Change Makers

Handmade from the heart: Fundraising to build Caregiver Kits

During the Ebola crisis in West Africa, Mollie Johanson donated profits from her Etsy shop to build 120 kits for World Vision caregivers.

In a world of mass-produced goods, Mollie Johanson knows there’s something special about a handmade item. The blogger, Etsy shop owner, author, and World Vision child sponsor also knows that these items — and the hands that made them — can change the world. So in early 2015, Mollie sat in a church service and came up with a plan to do just that.

“We were talking about places we see God’s kingdom on earth here and now,” she says. “What came to my mind was World Vision caregivers.”

The timing of Mollie’s plan was perfect. In communities where World Vision works, volunteer caregivers provide home-based comfort and care for neighbors living with AIDS and other diseases. In early 2015, Ebola was ravaging West Africa, and Ebola Caregiver Kits provided critically needed supplies like latex gloves, protective face masks and gowns, and disinfectant to caregivers on the front lines of the epidemic.

Mollie’s shop on Etsy, an online marketplace for handmade goods, sells whimsical embroidery patterns, stitching projects, and more. She blogs about the same topics at Wild Olive, where she has raised money for World Vision kits several times with her readers. Mollie felt led to fundraise for kits again.

Sometimes there’s a time for actually touching the stuff, putting your hands on it, and praying for the people who receive it. Sometimes that’s what you need to do.—Mollie Johanson

She decided to use any shop profits that came in during Lent to purchase kits. With a minimum of 50 kits to fund, Mollie put out the word through her blog and Etsy shop, unsure if she’d be able to raise the $1,500 needed. “God made it clear that this is what I should do, so I just needed to do it in faith,” she says. “And so I set my mind to that.”

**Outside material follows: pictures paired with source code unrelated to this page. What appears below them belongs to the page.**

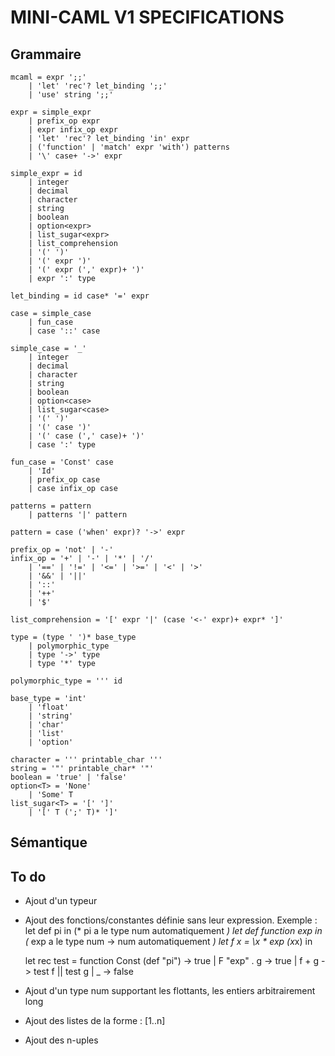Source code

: MINI-CAML V1 SPECIFICATIONS
===========================

Grammaire
---------

```
mcaml = expr ';;'
    | 'let' 'rec'? let_binding ';;'
    | 'use' string ';;'

expr = simple_expr
    | prefix_op expr
    | expr infix_op expr
    | 'let' 'rec'? let_binding 'in' expr
    | ('function' | 'match' expr 'with') patterns
    | '\' case+ '->' expr

simple_expr = id
    | integer
    | decimal
    | character
    | string
    | boolean
    | option<expr>
    | list_sugar<expr>
    | list_comprehension
    | '(' ')'
    | '(' expr ')'
    | '(' expr (',' expr)+ ')'
    | expr ':' type

let_binding = id case* '=' expr

case = simple_case
    | fun_case
    | case '::' case

simple_case = '_'
    | integer
    | decimal
    | character
    | string
    | boolean
    | option<case>
    | list_sugar<case>
    | '(' ')'
    | '(' case ')'
    | '(' case (',' case)+ ')'
    | case ':' type

fun_case = 'Const' case
    | 'Id'
    | prefix_op case
    | case infix_op case

patterns = pattern 
    | patterns '|' pattern

pattern = case ('when' expr)? '->' expr

prefix_op = 'not' | '-'
infix_op = '+' | '-' | '*' | '/'
    | '==' | '!=' | '<=' | '>=' | '<' | '>'
    | '&&' | '||'
    | '::'
    | '++'
    | '$'

list_comprehension = '[' expr '|' (case '<-' expr)+ expr* ']' 

type = (type ' ')* base_type
    | polymorphic_type
    | type '->' type
    | type '*' type

polymorphic_type = ''' id

base_type = 'int'
    | 'float'
    | 'string'
    | 'char'
    | 'list'
    | 'option'

character = ''' printable_char '''
string = '"' printable_char* '"'
boolean = 'true' | 'false'
option<T> = 'None'
    | 'Some' T
list_sugar<T> = '[' ']'
    | '[' T (';' T)* ']'
```

Sémantique
----------

To do
-----

- Ajout d'un typeur
- Ajout des fonctions/constantes définie sans leur expression.
    Exemple : 
    let def pi in  (* pi a le type num automatiquement *)
    let def function exp in (* exp a le type num -> num automatiquement *)
    let f x = \x * exp (x*x) in
    
    let rec test = function
          Const (def "pi") ->  true
        | F "exp" . g -> true
        | f + g -> test f || test g
        | _ -> false

- Ajout d'un type num supportant les flottants, les entiers arbitrairement long
- Ajout des listes de la forme : [1..n]
- Ajout des n-uples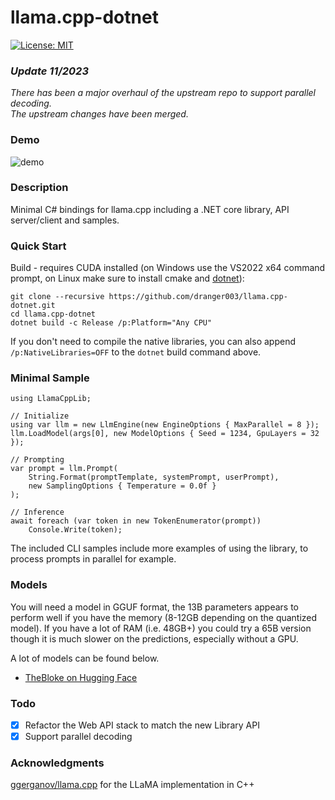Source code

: # llama.cpp-dotnet

[![License: MIT](https://img.shields.io/badge/License-MIT-yellow.svg)](https://opensource.org/licenses/MIT)

### *Update 11/2023*
*There has been a major overhaul of the upstream repo to support parallel decoding.*  
*The upstream changes have been merged.*

### Demo

![demo](https://github.com/dranger003/llama.cpp-dotnet/assets/1760549/ad560ac5-31ca-4cf0-93a5-a1a6ccf9b446)

### Description

Minimal C# bindings for llama.cpp including a .NET core library, API server/client and samples.

### Quick Start

Build - requires CUDA installed (on Windows use the VS2022 x64 command prompt, on Linux make sure to install cmake and [dotnet](https://learn.microsoft.com/en-us/dotnet/core/install/linux)):
```
git clone --recursive https://github.com/dranger003/llama.cpp-dotnet.git
cd llama.cpp-dotnet
dotnet build -c Release /p:Platform="Any CPU"
```
If you don't need to compile the native libraries, you can also append `/p:NativeLibraries=OFF` to the `dotnet` build command above.

### Minimal Sample

```
using LlamaCppLib;

// Initialize
using var llm = new LlmEngine(new EngineOptions { MaxParallel = 8 });
llm.LoadModel(args[0], new ModelOptions { Seed = 1234, GpuLayers = 32 });

// Prompting
var prompt = llm.Prompt(
    String.Format(promptTemplate, systemPrompt, userPrompt),
    new SamplingOptions { Temperature = 0.0f }
);

// Inference
await foreach (var token in new TokenEnumerator(prompt))
    Console.Write(token);
```

The included CLI samples include more examples of using the library, to process prompts in parallel for example.

### Models

You will need a model in GGUF format, the 13B parameters appears to perform well if you have the memory (8-12GB depending on the quantized model).
If you have a lot of RAM (i.e. 48GB+) you could try a 65B version though it is much slower on the predictions, especially without a GPU.

A lot of models can be found below.

- [TheBloke on Hugging Face](https://huggingface.co/TheBloke)

### Todo

- [x] Refactor the Web API stack to match the new Library API
- [x] Support parallel decoding

### Acknowledgments

[ggerganov/llama.cpp](https://github.com/ggerganov/llama.cpp) for the LLaMA implementation in C++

Within two days, a customer offered to match Mollie’s profits up to $1,500, boosting her effort and enthusiasm. Forty days later, the revenue totaled $1,800, and the customer agreed to double the entire amount — enough to purchase 120 Ebola Caregiver Kits.

Soon, pallets of medical supplies for assembling the kits arrived at her home in St. Charles, Illinois. Mollie, her five siblings, and their parents got to work building boxes, packing them with the provided supplies, and handwriting notes to the volunteer caregivers who would receive each kit. Their front porch filled with boxes that were picked up and shipped to West Africa.

No doubt, a donation of $3,600 to fight Ebola would have been effective. But, Mollie says, “Sometimes there’s a time for actually touching the stuff, putting your hands on it, and praying for the people who receive it. Sometimes that’s what you need to do.”